For each line below that holds "gamma", return the line as it stands.

══ Records provided

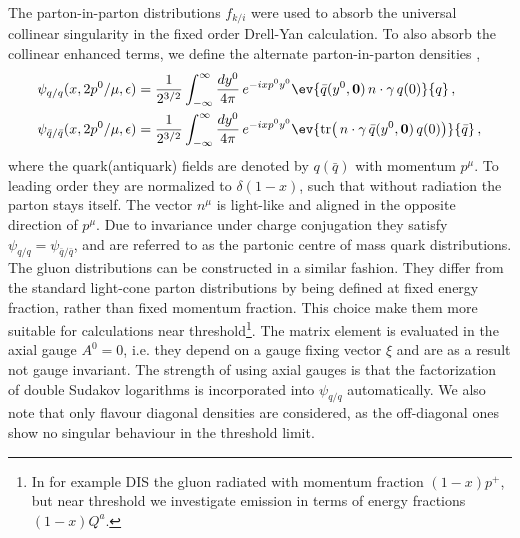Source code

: The parton-in-parton distributions $f_{k/i}$ were used to absorb the universal collinear singularity in the fixed order Drell-Yan calculation. To also absorb the collinear enhanced terms, we define the alternate parton-in-parton densities \cite{Kidonakis:1997gm},
\begin{align}\label{eq:near threshold densities}
    \psi_{q/q}(x, 2p^{0}/\mu,\epsilon)&=\frac{1}{2^{3/2}}\int_{-\infty}^{\infty}\frac{dy^{0}}{4\pi}\,e^{-ixp^{0}y^{0}}\ev{\bar{q}(y^{0},\mathbf{0})\,n\cdot\gamma\,q(0)}{q}\,,
    \\
    \psi_{\bar{q}/\bar{q}}(x, 2p^{0}/\mu,\epsilon)&=\frac{1}{2^{3/2}}\int_{-\infty}^{\infty}\frac{dy^{0}}{4\pi}\,e^{-ixp^{0}y^{0}}\ev{\text{tr}\big(\,n\cdot\gamma\,\bar{q}(y^{0},\mathbf{0})\,q(0)\big)}{\bar{q}}\,,
\end{align}
where the quark(antiquark) fields are denoted by $q(\bar{q})$ with momentum $p^{\mu}$. To leading order they are normalized to $\delta(1-x)$, such that without radiation the parton stays itself. The vector $n^{\mu}$ is light-like and aligned in the opposite direction of $p^{\mu}$. Due to invariance under charge conjugation they satisfy $\psi_{q/q}=\psi_{\bar{q}/\bar{q}}$, and are referred to as the partonic centre of mass quark distributions. The gluon distributions can be constructed in a similar fashion. They differ from the standard light-cone parton distributions by being defined at fixed energy fraction, rather than fixed momentum fraction. This choice make them more suitable for calculations near threshold\footnote{In for example DIS the gluon radiated with momentum fraction $(1-x)p^{+}$, but near threshold we investigate emission in terms of energy fractions $(1-x)Q^{a}$.}. The matrix element is evaluated in the axial gauge $A^{0}=0$, i.e. they depend on a gauge fixing vector $\xi$ and are as a result not gauge invariant. The strength of using axial gauges is that the factorization of double Sudakov logarithms is incorporated into $\psi_{q/q}$ automatically. We also note that only flavour diagonal densities are considered, as the off-diagonal ones show no singular behaviour in the threshold limit.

════

**Written response**
    \psi_{q/q}(x, 2p^{0}/\mu,\epsilon)&=\frac{1}{2^{3/2}}\int_{-\infty}^{\infty}\frac{dy^{0}}{4\pi}\,e^{-ixp^{0}y^{0}}\ev{\bar{q}(y^{0},\mathbf{0})\,n\cdot\gamma\,q(0)}{q}\,,
    \psi_{\bar{q}/\bar{q}}(x, 2p^{0}/\mu,\epsilon)&=\frac{1}{2^{3/2}}\int_{-\infty}^{\infty}\frac{dy^{0}}{4\pi}\,e^{-ixp^{0}y^{0}}\ev{\text{tr}\big(\,n\cdot\gamma\,\bar{q}(y^{0},\mathbf{0})\,q(0)\big)}{\bar{q}}\,,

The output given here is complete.